Apenas informações referentes à divergência genética não são suficientes para escolha de parentais para hibridação. Mas a mesma deve vir acompanhada de informações referentes ao desempenho do genótipo, quanto a algumas características desejáveis. No caso do melhoramento genético de soja, atualmente o sistema produtivo tem preferência por genótipos com menor número de dias para maturidade e que sejam de alta produtividade.
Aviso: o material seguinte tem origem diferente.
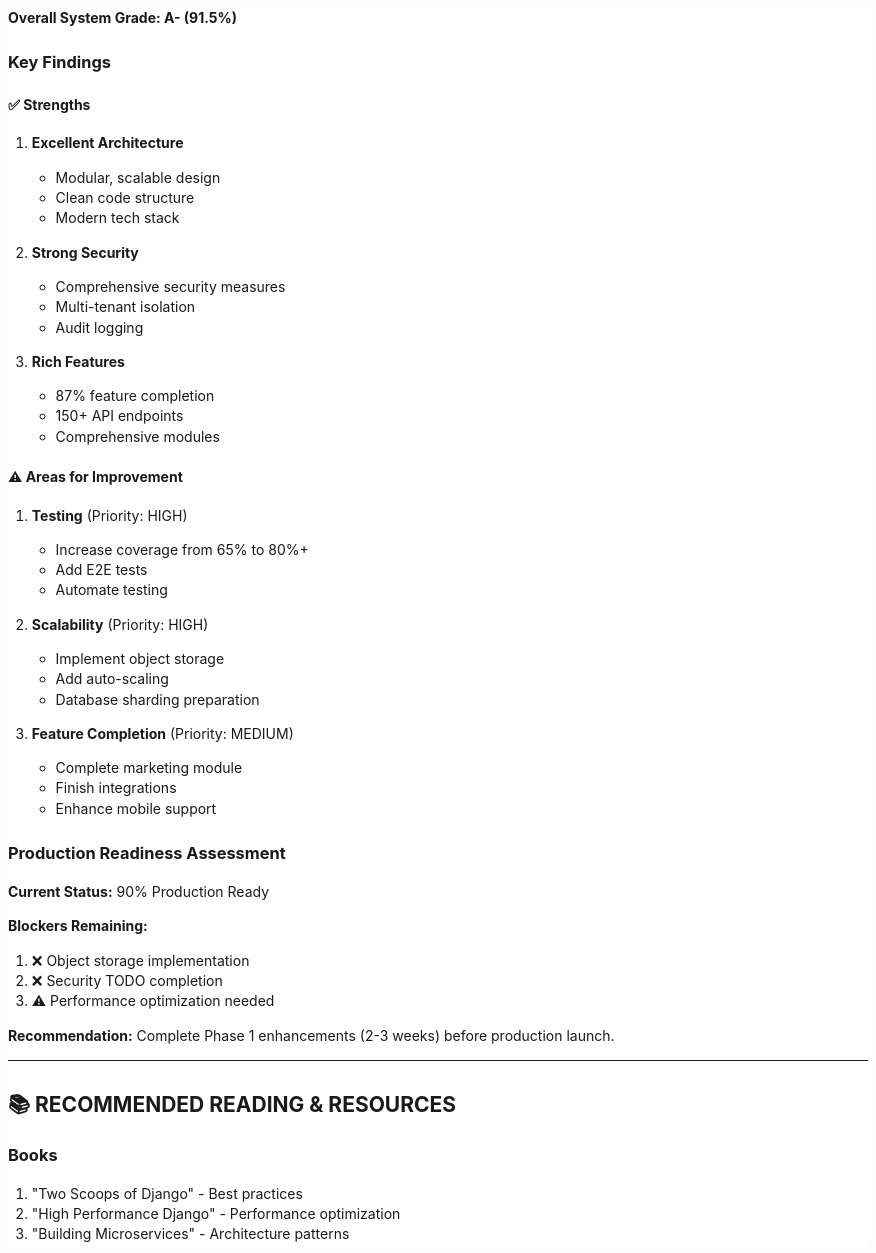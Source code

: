 **Overall System Grade: A- (91.5%)**

### Key Findings

#### ✅ **Strengths**

1. **Excellent Architecture**
   - Modular, scalable design
   - Clean code structure
   - Modern tech stack

2. **Strong Security**
   - Comprehensive security measures
   - Multi-tenant isolation
   - Audit logging

3. **Rich Features**
   - 87% feature completion
   - 150+ API endpoints
   - Comprehensive modules

#### ⚠️ **Areas for Improvement**

1. **Testing** (Priority: HIGH)
   - Increase coverage from 65% to 80%+
   - Add E2E tests
   - Automate testing

2. **Scalability** (Priority: HIGH)
   - Implement object storage
   - Add auto-scaling
   - Database sharding preparation

3. **Feature Completion** (Priority: MEDIUM)
   - Complete marketing module
   - Finish integrations
   - Enhance mobile support

### Production Readiness Assessment

**Current Status:** 90% Production Ready

**Blockers Remaining:**
1. ❌ Object storage implementation
2. ❌ Security TODO completion
3. ⚠️ Performance optimization needed

**Recommendation:** Complete Phase 1 enhancements (2-3 weeks) before production launch.

---

## 📚 RECOMMENDED READING & RESOURCES

### Books
1. "Two Scoops of Django" - Best practices
2. "High Performance Django" - Performance optimization
3. "Building Microservices" - Architecture patterns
Assim, o presente trabalho objetivou avaliar o desempenho agronômico e a divergência genética entre linhagens avançadas e superiores de soja, oriundas de cruzamentos de diferentes genealogias (biparentais, quádruplos e óctuplos), além de identificar futuras combinações superiores e promissoras entre estes genótipos.

MATERIAL E MÉTODOS

O experimento foi conduzido no ano agrícola 2011/2012 na Fazenda de Ensino, Pesquisa e Extensão (FEPE), da Universidade Estadual "Julio de Mesquita Filho", Campus de Jaboticabal, localizada ao Norte do Estado de São Paulo, a 21º15' de latitude Sul e 48°18' de longitude Oeste, com altitude aproximada de 595 m. Foram utilizadas 41 linhagens de endogamia avançada pertencentes ao programa de melhoramento genético de soja da UNESP - Campus de Jaboticabal, além de quatro cultivares comerciais (CD 216, CD 219, V-MAX e Conquista) as quais foram utilizadas como testemunhas (Tabela 1).

Tabela 1
Identificação e genealogia de linhagens avançadas do Programa de melhoramento de soja da UNESP-FCAVJ. Ano agrícola 2011/2012, Jaboticabal-SP

O ensaio foi conduzido no delineamento experimental em blocos casualizados (DBC), com três repetições. Cada parcela experimental foi constituída por quatro linhas de 5 m de comprimento, espaçadas de 0,5 m entre si, sendo considerada como área útil as duas linhas centrais, desprezando-se 0,5 m de cada extremidade. Cada parcela experimental continha aproximadamente 120 plantas. A semeadura foi realizada manualmente no dia 21 de novembro de 2011, em sulcos com densidade de semeadura de 15 plantas m-1. No plantio foi utilizado 350 kg ha-1 da fórmula 00-30-15. As sementes foram inoculadas no sulco de plantio, com inoculante líquido (SEMIA5079 + SEMIA 5080) na dosagem de 360 mL ha-1. As demais práticas culturais seguiram as recomendações para a cultura da soja.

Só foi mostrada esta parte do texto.